*** DATA SUPPLIED ***
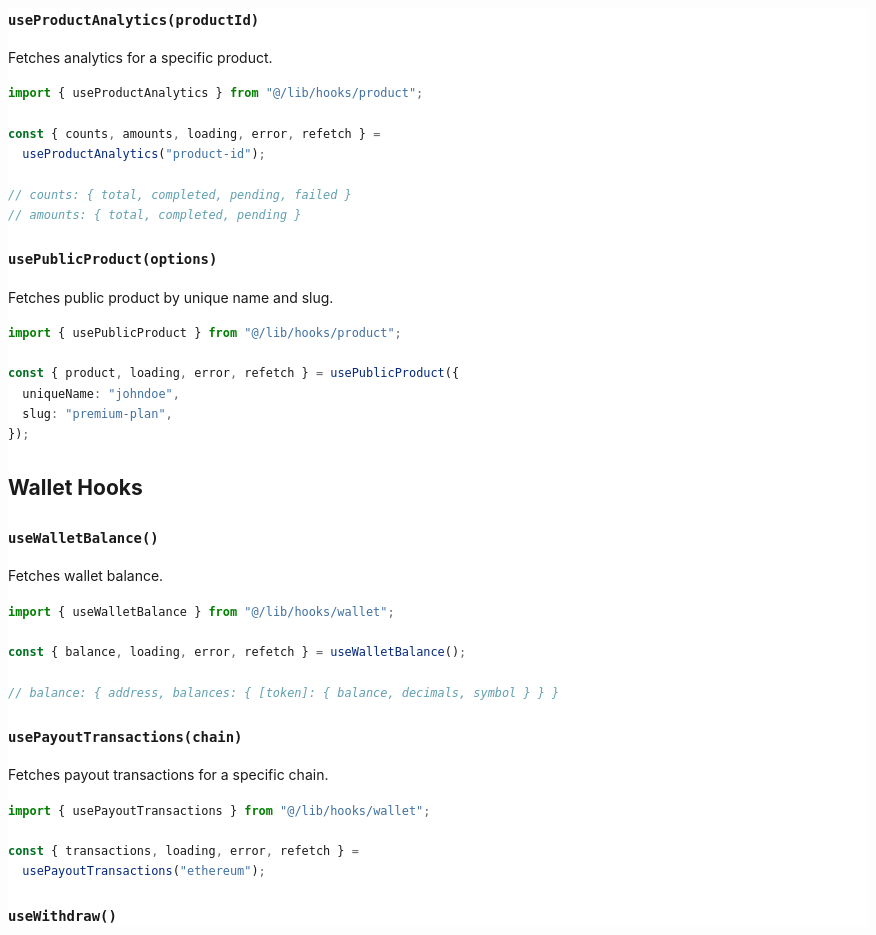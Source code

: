 ### `useProductAnalytics(productId)`

Fetches analytics for a specific product.

```typescript
import { useProductAnalytics } from "@/lib/hooks/product";

const { counts, amounts, loading, error, refetch } =
  useProductAnalytics("product-id");

// counts: { total, completed, pending, failed }
// amounts: { total, completed, pending }
```

### `usePublicProduct(options)`

Fetches public product by unique name and slug.

```typescript
import { usePublicProduct } from "@/lib/hooks/product";

const { product, loading, error, refetch } = usePublicProduct({
  uniqueName: "johndoe",
  slug: "premium-plan",
});
```

## Wallet Hooks

### `useWalletBalance()`

Fetches wallet balance.

```typescript
import { useWalletBalance } from "@/lib/hooks/wallet";

const { balance, loading, error, refetch } = useWalletBalance();

// balance: { address, balances: { [token]: { balance, decimals, symbol } } }
```

### `usePayoutTransactions(chain)`

Fetches payout transactions for a specific chain.

```typescript
import { usePayoutTransactions } from "@/lib/hooks/wallet";

const { transactions, loading, error, refetch } =
  usePayoutTransactions("ethereum");
```

### `useWithdraw()`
*** End of DATA SUPPLIED ***
_TASK BRIEF_: Reproduce the full listing faithfully, but do not carry over any pictures.

_THE COMPLETED TASK_:
Source code

: ### `useProductAnalytics(productId)`

Fetches analytics for a specific product.

```typescript
import { useProductAnalytics } from "@/lib/hooks/product";

const { counts, amounts, loading, error, refetch } =
  useProductAnalytics("product-id");

// counts: { total, completed, pending, failed }
// amounts: { total, completed, pending }
```

### `usePublicProduct(options)`

Fetches public product by unique name and slug.

```typescript
import { usePublicProduct } from "@/lib/hooks/product";

const { product, loading, error, refetch } = usePublicProduct({
  uniqueName: "johndoe",
  slug: "premium-plan",
});
```

## Wallet Hooks

### `useWalletBalance()`

Fetches wallet balance.

```typescript
import { useWalletBalance } from "@/lib/hooks/wallet";

const { balance, loading, error, refetch } = useWalletBalance();

// balance: { address, balances: { [token]: { balance, decimals, symbol } } }
```

### `usePayoutTransactions(chain)`

Fetches payout transactions for a specific chain.

```typescript
import { usePayoutTransactions } from "@/lib/hooks/wallet";

const { transactions, loading, error, refetch } =
  usePayoutTransactions("ethereum");
```

### `useWithdraw()`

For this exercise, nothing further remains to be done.